All entries below must be reproduced without a single change.

Records supplied Start Marker

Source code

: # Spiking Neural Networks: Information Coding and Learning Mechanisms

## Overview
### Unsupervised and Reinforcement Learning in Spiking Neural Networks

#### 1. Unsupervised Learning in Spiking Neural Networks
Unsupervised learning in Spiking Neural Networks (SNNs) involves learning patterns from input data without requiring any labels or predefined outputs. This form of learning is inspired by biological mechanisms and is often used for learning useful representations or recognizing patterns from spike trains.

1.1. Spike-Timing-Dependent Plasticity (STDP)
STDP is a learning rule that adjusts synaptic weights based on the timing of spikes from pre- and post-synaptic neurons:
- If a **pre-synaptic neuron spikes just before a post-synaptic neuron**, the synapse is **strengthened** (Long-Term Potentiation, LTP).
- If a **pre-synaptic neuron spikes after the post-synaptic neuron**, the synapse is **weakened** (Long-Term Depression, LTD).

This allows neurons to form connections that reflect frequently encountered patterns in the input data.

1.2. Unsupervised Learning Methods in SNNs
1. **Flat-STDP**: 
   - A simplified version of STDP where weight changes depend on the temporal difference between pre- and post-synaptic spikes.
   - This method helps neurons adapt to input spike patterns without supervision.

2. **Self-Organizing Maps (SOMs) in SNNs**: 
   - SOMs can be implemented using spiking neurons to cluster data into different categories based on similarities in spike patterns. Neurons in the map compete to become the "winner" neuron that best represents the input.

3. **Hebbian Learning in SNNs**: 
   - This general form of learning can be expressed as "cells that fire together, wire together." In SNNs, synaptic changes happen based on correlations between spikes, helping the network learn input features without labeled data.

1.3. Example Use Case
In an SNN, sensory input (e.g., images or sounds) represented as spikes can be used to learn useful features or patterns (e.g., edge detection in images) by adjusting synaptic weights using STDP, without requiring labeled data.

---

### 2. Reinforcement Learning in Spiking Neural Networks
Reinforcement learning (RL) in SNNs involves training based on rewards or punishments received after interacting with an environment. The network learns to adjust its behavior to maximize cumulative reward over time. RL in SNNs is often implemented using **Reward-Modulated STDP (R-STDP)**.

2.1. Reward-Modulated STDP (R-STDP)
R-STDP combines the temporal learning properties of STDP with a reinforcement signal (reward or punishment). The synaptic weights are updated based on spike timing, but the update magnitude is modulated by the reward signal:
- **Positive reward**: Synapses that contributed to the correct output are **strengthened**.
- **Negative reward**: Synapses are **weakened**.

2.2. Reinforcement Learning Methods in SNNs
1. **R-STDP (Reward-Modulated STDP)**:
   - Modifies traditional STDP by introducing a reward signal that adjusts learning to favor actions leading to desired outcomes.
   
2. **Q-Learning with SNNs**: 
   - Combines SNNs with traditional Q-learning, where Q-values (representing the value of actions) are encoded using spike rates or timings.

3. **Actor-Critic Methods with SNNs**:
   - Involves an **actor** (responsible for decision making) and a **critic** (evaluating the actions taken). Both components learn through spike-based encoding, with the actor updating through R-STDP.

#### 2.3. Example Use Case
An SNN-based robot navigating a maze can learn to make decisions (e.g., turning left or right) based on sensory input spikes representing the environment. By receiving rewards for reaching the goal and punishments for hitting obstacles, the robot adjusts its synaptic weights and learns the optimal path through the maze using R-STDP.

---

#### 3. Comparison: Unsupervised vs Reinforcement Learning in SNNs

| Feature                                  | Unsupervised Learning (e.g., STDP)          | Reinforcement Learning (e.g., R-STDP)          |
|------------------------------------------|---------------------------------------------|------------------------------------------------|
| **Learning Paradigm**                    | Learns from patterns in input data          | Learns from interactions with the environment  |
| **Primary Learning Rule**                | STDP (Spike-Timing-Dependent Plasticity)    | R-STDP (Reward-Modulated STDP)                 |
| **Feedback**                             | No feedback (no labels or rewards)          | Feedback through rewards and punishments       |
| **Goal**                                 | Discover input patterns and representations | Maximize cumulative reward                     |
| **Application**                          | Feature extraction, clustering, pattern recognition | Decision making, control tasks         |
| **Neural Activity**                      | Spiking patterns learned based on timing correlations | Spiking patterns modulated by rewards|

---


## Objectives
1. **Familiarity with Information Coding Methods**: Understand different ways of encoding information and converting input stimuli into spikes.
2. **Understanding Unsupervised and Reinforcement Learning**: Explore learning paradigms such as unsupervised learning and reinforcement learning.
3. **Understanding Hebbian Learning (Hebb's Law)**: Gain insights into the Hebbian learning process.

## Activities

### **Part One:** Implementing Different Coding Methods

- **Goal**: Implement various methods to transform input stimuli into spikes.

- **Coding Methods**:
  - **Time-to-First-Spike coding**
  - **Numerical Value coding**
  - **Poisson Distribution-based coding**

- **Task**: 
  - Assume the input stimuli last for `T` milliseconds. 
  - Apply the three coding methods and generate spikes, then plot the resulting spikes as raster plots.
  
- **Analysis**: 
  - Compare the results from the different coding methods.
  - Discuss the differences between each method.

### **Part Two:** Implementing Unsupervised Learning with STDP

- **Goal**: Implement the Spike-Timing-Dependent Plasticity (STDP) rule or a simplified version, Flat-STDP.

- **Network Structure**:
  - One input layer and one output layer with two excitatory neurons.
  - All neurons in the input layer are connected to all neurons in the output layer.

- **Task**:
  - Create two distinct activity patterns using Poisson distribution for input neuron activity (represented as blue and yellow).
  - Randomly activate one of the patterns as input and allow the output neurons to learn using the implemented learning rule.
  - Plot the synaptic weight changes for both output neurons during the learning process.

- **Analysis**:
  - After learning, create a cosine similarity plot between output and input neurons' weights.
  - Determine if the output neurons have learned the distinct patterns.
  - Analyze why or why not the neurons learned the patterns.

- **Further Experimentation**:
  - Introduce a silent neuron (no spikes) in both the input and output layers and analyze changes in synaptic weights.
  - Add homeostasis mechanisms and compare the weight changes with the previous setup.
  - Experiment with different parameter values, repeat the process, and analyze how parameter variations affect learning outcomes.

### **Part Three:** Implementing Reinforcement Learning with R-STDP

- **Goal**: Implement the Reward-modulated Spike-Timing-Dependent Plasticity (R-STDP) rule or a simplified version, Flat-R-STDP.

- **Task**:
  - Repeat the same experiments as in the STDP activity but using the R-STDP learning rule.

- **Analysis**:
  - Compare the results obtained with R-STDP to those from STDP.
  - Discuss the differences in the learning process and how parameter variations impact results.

Records supplied End Marker

◆ **Response box**
Source code

: # Spiking Neural Networks: Information Coding and Learning Mechanisms

## Overview
### Unsupervised and Reinforcement Learning in Spiking Neural Networks

#### 1. Unsupervised Learning in Spiking Neural Networks
Unsupervised learning in Spiking Neural Networks (SNNs) involves learning patterns from input data without requiring any labels or predefined outputs. This form of learning is inspired by biological mechanisms and is often used for learning useful representations or recognizing patterns from spike trains.

1.1. Spike-Timing-Dependent Plasticity (STDP)
STDP is a learning rule that adjusts synaptic weights based on the timing of spikes from pre- and post-synaptic neurons:
- If a **pre-synaptic neuron spikes just before a post-synaptic neuron**, the synapse is **strengthened** (Long-Term Potentiation, LTP).
- If a **pre-synaptic neuron spikes after the post-synaptic neuron**, the synapse is **weakened** (Long-Term Depression, LTD).

This allows neurons to form connections that reflect frequently encountered patterns in the input data.

1.2. Unsupervised Learning Methods in SNNs
1. **Flat-STDP**: 
   - A simplified version of STDP where weight changes depend on the temporal difference between pre- and post-synaptic spikes.
   - This method helps neurons adapt to input spike patterns without supervision.

2. **Self-Organizing Maps (SOMs) in SNNs**: 
   - SOMs can be implemented using spiking neurons to cluster data into different categories based on similarities in spike patterns. Neurons in the map compete to become the "winner" neuron that best represents the input.

3. **Hebbian Learning in SNNs**: 
   - This general form of learning can be expressed as "cells that fire together, wire together." In SNNs, synaptic changes happen based on correlations between spikes, helping the network learn input features without labeled data.

1.3. Example Use Case
In an SNN, sensory input (e.g., images or sounds) represented as spikes can be used to learn useful features or patterns (e.g., edge detection in images) by adjusting synaptic weights using STDP, without requiring labeled data.

---

### 2. Reinforcement Learning in Spiking Neural Networks
Reinforcement learning (RL) in SNNs involves training based on rewards or punishments received after interacting with an environment. The network learns to adjust its behavior to maximize cumulative reward over time. RL in SNNs is often implemented using **Reward-Modulated STDP (R-STDP)**.

2.1. Reward-Modulated STDP (R-STDP)
R-STDP combines the temporal learning properties of STDP with a reinforcement signal (reward or punishment). The synaptic weights are updated based on spike timing, but the update magnitude is modulated by the reward signal:
- **Positive reward**: Synapses that contributed to the correct output are **strengthened**.
- **Negative reward**: Synapses are **weakened**.

2.2. Reinforcement Learning Methods in SNNs
1. **R-STDP (Reward-Modulated STDP)**:
   - Modifies traditional STDP by introducing a reward signal that adjusts learning to favor actions leading to desired outcomes.
   
2. **Q-Learning with SNNs**: 
   - Combines SNNs with traditional Q-learning, where Q-values (representing the value of actions) are encoded using spike rates or timings.

3. **Actor-Critic Methods with SNNs**:
   - Involves an **actor** (responsible for decision making) and a **critic** (evaluating the actions taken). Both components learn through spike-based encoding, with the actor updating through R-STDP.

#### 2.3. Example Use Case
An SNN-based robot navigating a maze can learn to make decisions (e.g., turning left or right) based on sensory input spikes representing the environment. By receiving rewards for reaching the goal and punishments for hitting obstacles, the robot adjusts its synaptic weights and learns the optimal path through the maze using R-STDP.

---

#### 3. Comparison: Unsupervised vs Reinforcement Learning in SNNs

| Feature                                  | Unsupervised Learning (e.g., STDP)          | Reinforcement Learning (e.g., R-STDP)          |
|------------------------------------------|---------------------------------------------|------------------------------------------------|
| **Learning Paradigm**                    | Learns from patterns in input data          | Learns from interactions with the environment  |
| **Primary Learning Rule**                | STDP (Spike-Timing-Dependent Plasticity)    | R-STDP (Reward-Modulated STDP)                 |
| **Feedback**                             | No feedback (no labels or rewards)          | Feedback through rewards and punishments       |
| **Goal**                                 | Discover input patterns and representations | Maximize cumulative reward                     |
| **Application**                          | Feature extraction, clustering, pattern recognition | Decision making, control tasks         |
| **Neural Activity**                      | Spiking patterns learned based on timing correlations | Spiking patterns modulated by rewards|

---


## Objectives
1. **Familiarity with Information Coding Methods**: Understand different ways of encoding information and converting input stimuli into spikes.
2. **Understanding Unsupervised and Reinforcement Learning**: Explore learning paradigms such as unsupervised learning and reinforcement learning.
3. **Understanding Hebbian Learning (Hebb's Law)**: Gain insights into the Hebbian learning process.

## Activities

### **Part One:** Implementing Different Coding Methods

- **Goal**: Implement various methods to transform input stimuli into spikes.

- **Coding Methods**:
  - **Time-to-First-Spike coding**
  - **Numerical Value coding**
  - **Poisson Distribution-based coding**

- **Task**: 
  - Assume the input stimuli last for `T` milliseconds. 
  - Apply the three coding methods and generate spikes, then plot the resulting spikes as raster plots.
  
- **Analysis**: 
  - Compare the results from the different coding methods.
  - Discuss the differences between each method.

### **Part Two:** Implementing Unsupervised Learning with STDP

- **Goal**: Implement the Spike-Timing-Dependent Plasticity (STDP) rule or a simplified version, Flat-STDP.

- **Network Structure**:
  - One input layer and one output layer with two excitatory neurons.
  - All neurons in the input layer are connected to all neurons in the output layer.

- **Task**:
  - Create two distinct activity patterns using Poisson distribution for input neuron activity (represented as blue and yellow).
  - Randomly activate one of the patterns as input and allow the output neurons to learn using the implemented learning rule.
  - Plot the synaptic weight changes for both output neurons during the learning process.

- **Analysis**:
  - After learning, create a cosine similarity plot between output and input neurons' weights.
  - Determine if the output neurons have learned the distinct patterns.
  - Analyze why or why not the neurons learned the patterns.

- **Further Experimentation**:
  - Introduce a silent neuron (no spikes) in both the input and output layers and analyze changes in synaptic weights.
  - Add homeostasis mechanisms and compare the weight changes with the previous setup.
  - Experiment with different parameter values, repeat the process, and analyze how parameter variations affect learning outcomes.

### **Part Three:** Implementing Reinforcement Learning with R-STDP

- **Goal**: Implement the Reward-modulated Spike-Timing-Dependent Plasticity (R-STDP) rule or a simplified version, Flat-R-STDP.

- **Task**:
  - Repeat the same experiments as in the STDP activity but using the R-STDP learning rule.

- **Analysis**:
  - Compare the results obtained with R-STDP to those from STDP.
  - Discuss the differences in the learning process and how parameter variations impact results.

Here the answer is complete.